# Cappi again (TMI sorry) and little long



## N2Mischief (Dec 3, 2012)

Sounds like your vet is really on it! Just a warning on the prednisone, her appetite will increase and so will her drinking and especially the peeing! They have to go ALL the time. If my Emilio goes on it he looses bladder control and will pee in his sleep. My mom's schnauzer was put on it and they didn't tell her and she pee'd every time she slept. I had my mom get piddle pads to put in the crate for her to sleep on, worked great.


----------



## twyla (Apr 28, 2010)

I have a pee pad down at all times in my room for the pup and old girls, Flower gets down in the middle of the night for a piddle. 

Yeah I know about the increased thirst/ piddling etc, my vet also warned me about sodium retention from it as as well.
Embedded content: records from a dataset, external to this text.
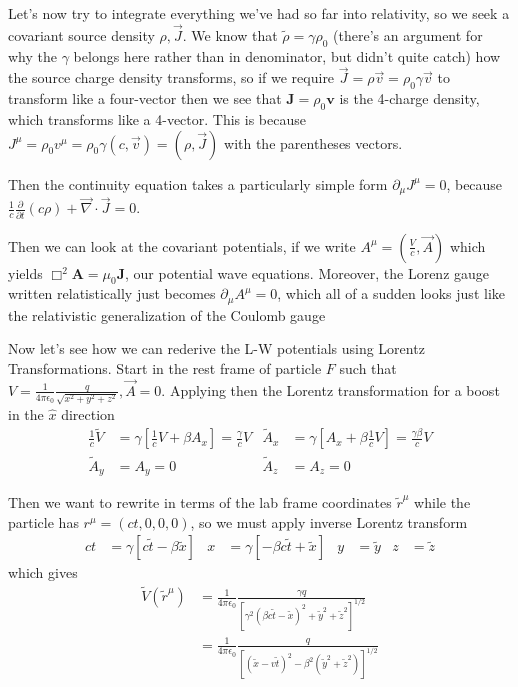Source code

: \documentclass[10pt]{report}
\newcommand{\pd}[2]{\frac{\partial #1}{\partial#2}}
\begin{document}
Let's now try to integrate everything we've had so far into relativity, so we seek a covariant source density $\rho, \vec{J}$. We know that $\tilde{\rho} = \gamma \rho_0$ (there's an argument for why the $\gamma$ belongs here rather than in denominator, but didn't quite catch) how the source charge density transforms, so if we require $\vec{J} = \rho \vec{v} = \rho_0 \gamma \vec{v}$ to transform like a four-vector then we see that $\mathbf{J} = \rho_0 \mathbf{v}$ is the 4-charge density, which transforms like a 4-vector. This is because $J^\mu = \rho_0 v^\mu = \rho_0\gamma(c,\vec{v}) = (\rho,\vec{J})$ with the parentheses vectors.

Then the continuity equation takes a particularly simple form $\partial_\mu J^\mu = 0$, because $\frac{1}{c}\pd{}{t}(c\rho) + \vec{\nabla} \cdot \vec{J} = 0$.

Then we can look at the covariant potentials, if we write $A^\mu = \left( \frac{V}{c}, \vec{A} \right)$ which yields $\Box^2 \mathbf{A} = \mu_0 \mathbf{J}$, our potential wave equations. Moreover, the Lorenz gauge written relatistically just becomes $\partial_\mu A^\mu = 0$, which all of a sudden looks just like the relativistic generalization of the Coulomb gauge

Now let's see how we can rederive the L-W potentials using Lorentz Transformations. Start in the rest frame of particle $F$ such that $V = \frac{1}{4\pi\epsilon_0}\frac{q}{\sqrt{x^2 + y^2 + z^2}}, \vec{A} = 0$. Applying then the Lorentz transformation for a boost in the $\hat{x}$ direction
\begin{align}
    \frac{1}{c}\tilde{V} &= \gamma\left[ \frac{1}{c}V + \beta A_x \right] = \frac{\gamma}{c}V & \tilde{A}_x &= \gamma\left[ A_x + \beta\frac{1}{c}V \right] = \frac{\gamma \beta}{c}V\\
    \tilde{A}_y &= A_y = 0 & \tilde{A}_z &= A_z = 0
\end{align}

Then we want to rewrite in terms of the lab frame coordinates $\tilde{r}^\mu$ while the particle has $r^\mu = (ct, 0, 0, 0)$, so we must apply inverse Lorentz transform
\begin{align}
    ct &= \gamma\left[ c\tilde{t} - \beta \tilde{x} \right] & x &= \gamma\left[ -\beta c\tilde{t} + \tilde{x} \right] & y &= \tilde{y} & z &= \tilde{z}
\end{align}
which gives
\begin{align}
    \tilde{V}(\tilde{r}^\mu) &= \frac{1}{4\pi\epsilon_0}\frac{\gamma q}{\left[ \gamma^2(\beta c\tilde{t} - \tilde{x})^2 + \tilde{y}^2 + \tilde{z}^2 \right]^{1/2}}\\
    &= \frac{1}{4\pi\epsilon_0}\frac{q}{\left[ \left( \tilde{x} - v\tilde{t} \right)^2 - \beta^2 (\tilde{y}^2 + \tilde{z}^2) \right]^{1/2}}
\end{align}
\end{document}
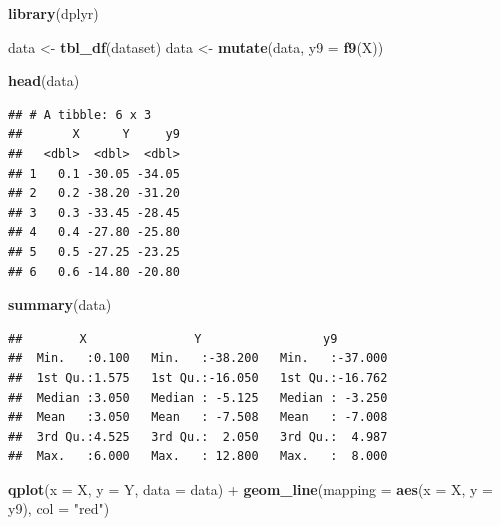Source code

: \documentclass[]{article}
\newenvironment{Shaded}{\begin{snugshade}}{\end{snugshade}}
\newcommand{\KeywordTok}[1]{\textcolor[rgb]{0.13,0.29,0.53}{\textbf{{#1}}}}
\newcommand{\DataTypeTok}[1]{\textcolor[rgb]{0.13,0.29,0.53}{{#1}}}
\newcommand{\StringTok}[1]{\textcolor[rgb]{0.31,0.60,0.02}{{#1}}}
\newcommand{\NormalTok}[1]{{#1}}
\begin{document}
\begin{Shaded}
\begin{Highlighting}[]
\KeywordTok{library}\NormalTok{(dplyr)}

\NormalTok{data <-}\StringTok{ }\KeywordTok{tbl_df}\NormalTok{(dataset)}
\NormalTok{data <-}\StringTok{ }\KeywordTok{mutate}\NormalTok{(data, }\DataTypeTok{y9 =} \KeywordTok{f9}\NormalTok{(X))}
\end{Highlighting}
\end{Shaded}

\begin{Shaded}
\begin{Highlighting}[]
\KeywordTok{head}\NormalTok{(data)}
\end{Highlighting}
\end{Shaded}

\begin{verbatim}
## # A tibble: 6 x 3
##       X      Y     y9
##   <dbl>  <dbl>  <dbl>
## 1   0.1 -30.05 -34.05
## 2   0.2 -38.20 -31.20
## 3   0.3 -33.45 -28.45
## 4   0.4 -27.80 -25.80
## 5   0.5 -27.25 -23.25
## 6   0.6 -14.80 -20.80
\end{verbatim}

\begin{Shaded}
\begin{Highlighting}[]
\KeywordTok{summary}\NormalTok{(data)}
\end{Highlighting}
\end{Shaded}

\begin{verbatim}
##        X               Y                 y9         
##  Min.   :0.100   Min.   :-38.200   Min.   :-37.000  
##  1st Qu.:1.575   1st Qu.:-16.050   1st Qu.:-16.762  
##  Median :3.050   Median : -5.125   Median : -3.250  
##  Mean   :3.050   Mean   : -7.508   Mean   : -7.008  
##  3rd Qu.:4.525   3rd Qu.:  2.050   3rd Qu.:  4.987  
##  Max.   :6.000   Max.   : 12.800   Max.   :  8.000
\end{verbatim}

\begin{Shaded}
\begin{Highlighting}[]
\KeywordTok{qplot}\NormalTok{(}\DataTypeTok{x =} \NormalTok{X, }\DataTypeTok{y =} \NormalTok{Y, }\DataTypeTok{data =} \NormalTok{data)  +}\StringTok{ }\KeywordTok{geom_line}\NormalTok{(}\DataTypeTok{mapping =} \KeywordTok{aes}\NormalTok{(}\DataTypeTok{x =} \NormalTok{X, }\DataTypeTok{y =} \NormalTok{y9), }\DataTypeTok{col =} \StringTok{"red"}\NormalTok{) }
\end{Highlighting}
\end{Shaded}
\end{document}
I like my vet he listens to me, and then explains what going on with what pooch I have in.

hopefully this will get her sorted out


----------



## poodlecrazy#1 (Jul 2, 2013)

Poor thing. I agree with N2 you vet is on top of things! Has he thought about testing thyroid due because of the hair loss?


----------



## twyla (Apr 28, 2010)

Yeah well the hair loss and increased drinking is what brought Cappi to the vet and he did a T4 as well, did a mess of blood work to eliminate all the big things six weeks ago when they figured she had either a kidney infection or diabetes insipidus (which can cause some hair loss). So the urine catch I bring in on Sat. will be checked for the protein in the urine. Cappi's original sample was too flushed out and didn't show anything.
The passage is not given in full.